- REQUIRED ACTION: Wherever the string "Editorial" shows up in the material below, copy that line.

- DATA SHOWN:
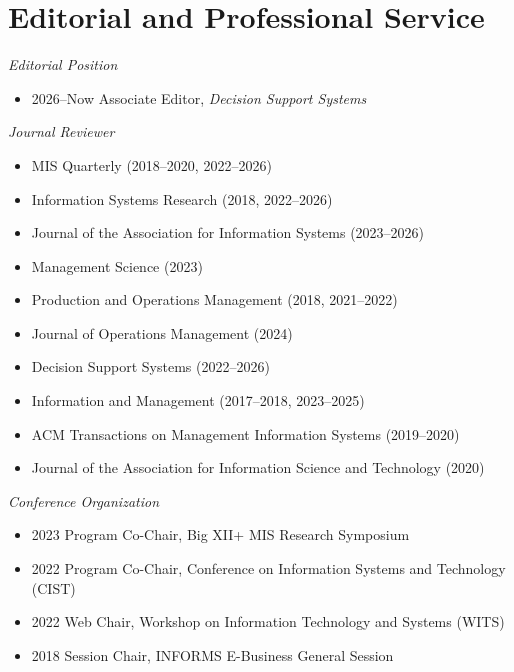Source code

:\documentclass[paper=letter,fontsize=10pt]{scrartcl} %
\newcommand{\NewPart}[2]{\section*{{#1} #2}}
\begin{document}
\NewPart{Editorial and Professional Service}{}

\noindent\textit{Editorial Position}
\begin{itemize}
\item 2026--Now \hspace{0.3em} Associate Editor, \textit{Decision Support Systems}
\end{itemize}

\noindent\textit{Journal Reviewer}
\begin{itemize}
\item MIS Quarterly (2018--2020, 2022--2026)
\item Information Systems Research (2018, 2022--2026)
\item Journal of the Association for Information Systems (2023--2026)
\item Management Science (2023)
\item Production and Operations Management (2018, 2021--2022)
\item Journal of Operations Management (2024)
\item Decision Support Systems (2022--2026)
\item Information and Management (2017--2018, 2023--2025)
\item ACM Transactions on Management Information Systems (2019--2020)
\item Journal of the Association for Information Science and Technology (2020)
\end{itemize}

\noindent\textit{Conference Organization}
\begin{itemize}
\item 2023 \hspace{0.3em} Program Co-Chair, Big XII+ MIS Research Symposium
\item 2022 \hspace{0.3em} Program Co-Chair, Conference on Information Systems and Technology (CIST)
\item 2022 \hspace{0.3em} Web Chair, Workshop on Information Technology and Systems (WITS)
\item 2018 \hspace{0.3em} Session Chair, INFORMS E-Business General Session
\end{itemize}
\end{document}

- RESULT OF THE TASK:
\NewPart{Editorial and Professional Service}{}
\noindent\textit{Editorial Position}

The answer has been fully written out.